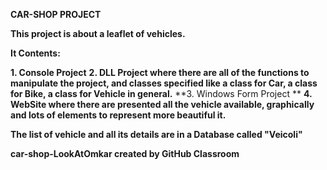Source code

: **CAR-SHOP PROJECT**

**This project is about a leaflet of vehicles.**

**It Contents:**

**1. Console Project**
**2. DLL Project where there are all of the functions to manipulate the project, and classes specified like a class for Car, a class for Bike, a class for Vehicle in general.**
**3. Windows Form Project ** 
**4. WebSite where there are presented all the vehicle available, graphically and lots of elements to represent more beautiful it.**

**The list of vehicle and all its details are in a Database called "Veicoli"**



**car-shop-LookAtOmkar created by GitHub Classroom**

● Assignment
In the listing above, locate each line with "there" and copy it.

● Finished exercise
**2. DLL Project where there are all of the functions to manipulate the project, and classes specified like a class for Car, a class for Bike, a class for Vehicle in general.**
**4. WebSite where there are presented all the vehicle available, graphically and lots of elements to represent more beautiful it.**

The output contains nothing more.